Bug 207667

Summary: power_dpm_force_performance_level set to "low" reduces CPU performance (Vega 8 / Ryzen 2200G)
Product: Drivers Reporter: alekshs
Component: Video(DRI - non Intel)Assignee: drivers_video-dri
Status: RESOLVED INVALID    
Severity: low    
Priority: P1    
Hardware: x86-64   
OS: Linux   
Kernel Version: 5.6.8 Subsystem:
Regression: No Bisected commit-id:

Description alekshs 2020-05-09 20:48:35 UTC
I've been on a power saving quest lately, trying various different things. One of the things that I don't particularly need in my Ryzen 2200G is GPU performance. So it made sense to reduce the 400 MHz clock to lower levels to gain in power efficiency.

I echoed "low" to power_dpm_force_performance_level and indeed my power consumption dropped while the frequency went down from 400MHz to 200MHz. I now see Vsoc went from 1.01v to 0.91v and Isoc went from 3.5A to 1.75A.

What I did not expect was that I would see performance issues in terms of CPU tasks.

CPU tasks like SHA256 hashing are unaffected.
CPU tasks that involve RAM, like lrzip, cinebench 15 (under wine), etc, show a considerable drop in performance. CB15 cpu score loses >10% while an lrzip file compression went from 14 to 21 seconds. I also did a geekbench 5 comparison (more of that in the end - with links).

I measured cache and memory bandwidth, it seems to be the same whether I have power_dpm_force_performance_level set to low or auto, so downclocking the integrated graphics of the ryzen didn't impact memory speeds. Maybe it's an interactivity thing / irq thing or something that makes tasks wait? Or maybe it's a power delay issue as the SOC has to increase watts on demand? I don't know - someone has to find out.

I think it's abnormal behavior for the IGP clock to cause CPU applications to slow down - especially by more than 50% in some cases:

I've run 2 geekbench 5.0 benchmarks, with the only difference being "low" and "auto" on the power_dpm_force_performance_level:

Low: https://browser.geekbench.com/v5/cpu/2096508
Auto: https://browser.geekbench.com/v5/cpu/2096537

If you scroll down you see some tasks are very heavily affected while others aren't.

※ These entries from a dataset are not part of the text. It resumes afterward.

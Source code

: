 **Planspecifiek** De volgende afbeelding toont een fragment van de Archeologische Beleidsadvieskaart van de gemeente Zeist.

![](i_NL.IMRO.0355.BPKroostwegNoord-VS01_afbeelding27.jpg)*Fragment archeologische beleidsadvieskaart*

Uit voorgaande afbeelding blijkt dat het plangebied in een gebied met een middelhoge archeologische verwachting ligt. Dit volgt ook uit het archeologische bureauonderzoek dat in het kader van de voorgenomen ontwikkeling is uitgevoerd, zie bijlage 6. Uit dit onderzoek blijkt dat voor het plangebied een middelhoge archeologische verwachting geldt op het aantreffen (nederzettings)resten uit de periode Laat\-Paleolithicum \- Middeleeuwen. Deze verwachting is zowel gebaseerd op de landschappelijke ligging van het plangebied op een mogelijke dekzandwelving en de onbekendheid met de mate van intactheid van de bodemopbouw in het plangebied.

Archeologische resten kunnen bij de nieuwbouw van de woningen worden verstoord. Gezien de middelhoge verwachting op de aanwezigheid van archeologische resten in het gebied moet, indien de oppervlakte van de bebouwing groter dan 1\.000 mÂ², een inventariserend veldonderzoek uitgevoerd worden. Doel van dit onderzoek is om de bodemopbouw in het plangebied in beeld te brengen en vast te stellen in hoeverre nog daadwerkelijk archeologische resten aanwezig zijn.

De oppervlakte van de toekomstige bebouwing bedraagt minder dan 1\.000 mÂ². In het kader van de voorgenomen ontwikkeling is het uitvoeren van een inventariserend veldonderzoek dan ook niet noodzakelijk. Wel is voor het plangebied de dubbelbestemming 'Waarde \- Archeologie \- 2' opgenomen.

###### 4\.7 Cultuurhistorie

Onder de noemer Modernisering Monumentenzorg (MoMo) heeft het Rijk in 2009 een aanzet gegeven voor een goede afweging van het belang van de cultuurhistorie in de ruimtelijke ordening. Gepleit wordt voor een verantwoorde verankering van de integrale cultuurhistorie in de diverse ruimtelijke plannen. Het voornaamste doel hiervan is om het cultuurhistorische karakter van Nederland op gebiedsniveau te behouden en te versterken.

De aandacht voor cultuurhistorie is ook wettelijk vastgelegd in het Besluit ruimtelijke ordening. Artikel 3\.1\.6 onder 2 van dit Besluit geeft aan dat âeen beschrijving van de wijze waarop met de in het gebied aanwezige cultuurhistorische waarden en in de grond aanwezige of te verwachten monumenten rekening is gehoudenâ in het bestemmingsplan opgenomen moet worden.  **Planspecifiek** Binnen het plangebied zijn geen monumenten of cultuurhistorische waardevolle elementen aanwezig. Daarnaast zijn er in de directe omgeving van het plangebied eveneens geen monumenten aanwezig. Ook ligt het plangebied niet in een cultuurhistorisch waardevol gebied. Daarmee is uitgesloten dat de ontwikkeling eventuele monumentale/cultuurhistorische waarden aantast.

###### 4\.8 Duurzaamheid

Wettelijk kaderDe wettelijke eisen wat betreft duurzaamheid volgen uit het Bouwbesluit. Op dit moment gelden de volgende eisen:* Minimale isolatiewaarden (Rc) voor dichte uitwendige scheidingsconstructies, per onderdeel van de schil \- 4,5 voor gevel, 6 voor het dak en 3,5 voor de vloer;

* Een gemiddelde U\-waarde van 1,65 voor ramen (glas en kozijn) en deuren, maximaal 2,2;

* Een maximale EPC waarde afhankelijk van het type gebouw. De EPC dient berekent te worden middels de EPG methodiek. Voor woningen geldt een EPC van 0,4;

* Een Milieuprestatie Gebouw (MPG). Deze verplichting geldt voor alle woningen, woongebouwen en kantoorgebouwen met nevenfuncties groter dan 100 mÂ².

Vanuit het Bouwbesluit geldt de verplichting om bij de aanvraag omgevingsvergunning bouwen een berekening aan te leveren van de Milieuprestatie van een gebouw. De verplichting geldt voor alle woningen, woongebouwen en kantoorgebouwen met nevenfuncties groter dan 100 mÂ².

For example multithreaded raytracing is at 4900 in both instances. But multithreaded speech recognition is 900 vs 1800, while AES is 2100 vs 4500. Huge differences.
Comment 1 alekshs 2020-05-14 05:47:48 UTC
I think I discovered what's the issue by playing with a utility called RyzenAdj.

With RyzenAdj when setting the igp freq to 200 from 400 it doesn't do much for power consumption. It's when I play with the CPU-GPU speed parameter (fabric speed?) that power consumption goes down significantly. 

So apparently power_dpm_force_performance_level to low sets both MHz and fabric speed lower. The first wouldn't make sense to affect CPU performance, the second is known to affect it - so after thinking about it more, I don't think it's a bug.